By Ramsey Campbell (Tor; 1992)
England’s Ramsey Campbell is one of the finest horror scribes on the scene, and THE COUNT OF ELEVEN one of his best-ever novels. Foreshadowing Donald Westlake’s 1997 stunner THE AX, it’s a relentless yet comedic peek into the mind of Jack Orchard, a sunny, always-joking family man turned serial killer.
All manner of bad luck befalls Jack’s family: the video store he runs burns down, his wife loses her job, and his daughter is attacked by three scummy boys named after the cast of THE GOOD, THE BAD AND THE UGLY(!). A firm believer in numerology, Jack puts everything in his life down to his lucky number eleven, including a chain letter he receives; since the numbers of the letter add up to eleven, he mails copies of it to thirteen unknown individuals. His luck, however, doesn’t improve, and so Jack deduces that not all of the recipients sent out copies of the letter as instructed. He decides to pay a visit to each, with a fire-spitting blowlamp in hand!

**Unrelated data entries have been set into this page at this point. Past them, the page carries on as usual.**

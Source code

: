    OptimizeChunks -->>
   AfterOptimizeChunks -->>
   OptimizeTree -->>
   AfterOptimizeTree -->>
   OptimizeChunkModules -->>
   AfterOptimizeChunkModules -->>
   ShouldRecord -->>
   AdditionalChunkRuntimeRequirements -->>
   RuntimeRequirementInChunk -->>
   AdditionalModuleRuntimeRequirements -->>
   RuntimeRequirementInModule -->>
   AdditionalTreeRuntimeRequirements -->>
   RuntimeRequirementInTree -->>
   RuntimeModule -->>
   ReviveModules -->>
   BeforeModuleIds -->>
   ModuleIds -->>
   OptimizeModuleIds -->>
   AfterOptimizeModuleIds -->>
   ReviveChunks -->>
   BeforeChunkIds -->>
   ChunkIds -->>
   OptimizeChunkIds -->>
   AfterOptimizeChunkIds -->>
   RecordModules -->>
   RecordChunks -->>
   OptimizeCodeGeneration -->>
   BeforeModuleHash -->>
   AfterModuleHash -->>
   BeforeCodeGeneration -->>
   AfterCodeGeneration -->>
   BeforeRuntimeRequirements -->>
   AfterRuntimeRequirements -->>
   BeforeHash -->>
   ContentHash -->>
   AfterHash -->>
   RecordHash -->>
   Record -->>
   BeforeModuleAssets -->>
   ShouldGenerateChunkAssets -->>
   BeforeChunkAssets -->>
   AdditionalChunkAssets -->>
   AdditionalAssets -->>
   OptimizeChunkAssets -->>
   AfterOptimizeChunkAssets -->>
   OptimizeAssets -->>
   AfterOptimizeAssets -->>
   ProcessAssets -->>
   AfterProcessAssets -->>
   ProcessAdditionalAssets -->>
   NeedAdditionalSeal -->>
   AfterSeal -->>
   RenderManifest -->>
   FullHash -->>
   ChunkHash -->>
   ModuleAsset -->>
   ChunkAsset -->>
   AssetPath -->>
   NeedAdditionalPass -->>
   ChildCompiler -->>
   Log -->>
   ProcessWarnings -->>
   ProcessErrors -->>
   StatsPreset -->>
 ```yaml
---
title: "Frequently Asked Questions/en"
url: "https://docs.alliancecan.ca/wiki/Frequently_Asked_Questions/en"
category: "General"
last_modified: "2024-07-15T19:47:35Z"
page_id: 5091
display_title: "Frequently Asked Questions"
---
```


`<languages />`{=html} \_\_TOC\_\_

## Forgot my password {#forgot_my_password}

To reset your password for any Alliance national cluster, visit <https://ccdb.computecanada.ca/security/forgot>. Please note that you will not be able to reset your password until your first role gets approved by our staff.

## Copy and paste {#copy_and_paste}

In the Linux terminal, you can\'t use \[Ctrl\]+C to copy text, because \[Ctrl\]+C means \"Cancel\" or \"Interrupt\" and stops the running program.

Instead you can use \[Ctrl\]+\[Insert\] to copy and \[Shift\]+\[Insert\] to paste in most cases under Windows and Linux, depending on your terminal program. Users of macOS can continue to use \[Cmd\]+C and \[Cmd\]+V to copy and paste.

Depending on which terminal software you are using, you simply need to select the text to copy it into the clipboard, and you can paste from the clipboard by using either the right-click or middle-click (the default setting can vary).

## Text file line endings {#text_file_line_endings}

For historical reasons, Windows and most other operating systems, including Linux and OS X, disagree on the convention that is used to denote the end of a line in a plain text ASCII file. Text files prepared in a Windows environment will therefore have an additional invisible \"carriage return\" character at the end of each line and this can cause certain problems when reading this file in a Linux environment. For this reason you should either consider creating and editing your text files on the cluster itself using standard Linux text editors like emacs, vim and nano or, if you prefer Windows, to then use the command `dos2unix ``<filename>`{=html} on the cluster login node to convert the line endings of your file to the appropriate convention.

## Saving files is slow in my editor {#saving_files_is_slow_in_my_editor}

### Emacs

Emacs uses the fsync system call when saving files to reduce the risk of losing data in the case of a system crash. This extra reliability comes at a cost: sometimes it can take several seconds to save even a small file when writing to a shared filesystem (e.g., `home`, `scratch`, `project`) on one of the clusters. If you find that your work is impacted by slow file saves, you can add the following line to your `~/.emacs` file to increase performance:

The people Jack meets all possess distinct personalities and occupations (and live in various far-flung locales, giving readers an atmospheric tour of the nether regions of the author’s native Liverpool), and those Jack kills with his blowlamp are all assholes in one way or another. I know the book has been criticized in some quarters for only doing away with bad characters, but that doesn’t make Jack’s murderous behavior any less unsettling.
Certainly this is a disquieting tale, but what gives it its edge is the humor Campbell injects into nearly every page (in place of the hallucinatory oppressiveness of Campbell classics like THE FACE THAT MUST DIE and THE HUNGRY MOON). The author was on a comedy kick at the time (as evinced by his novella NEEDING GHOSTS and the story he contributed to the BOOK OF THE DEAD anthology), and THE COUNT OF ELEVEN is surely the apotheosis of that trend. It’s genuinely funny, filled with ingeniously pulled-off slapstick set-pieces that in a strange way compliment rather than offset the nastiness. Witnessing the happy-go-lucky Jack becoming a ravening psychopath who calls himself The Count of Eleven is both hilarious and heartbreaking.
Equally unique is the construction of the narrative, which constantly keeps the reader on edge. This is true of the final scenes set on the shores of Greece, where, in a seeming turnaround of Jack’s bad luck, he and his family win a vacation. This sequence has a surprisingly languid flow, different from the rest of the book–Campbell deliberately avoids closing things out on a high note, a daring and unexpected choice that turns out to be exactly what this wild and crazy but also dark and melancholy book needs.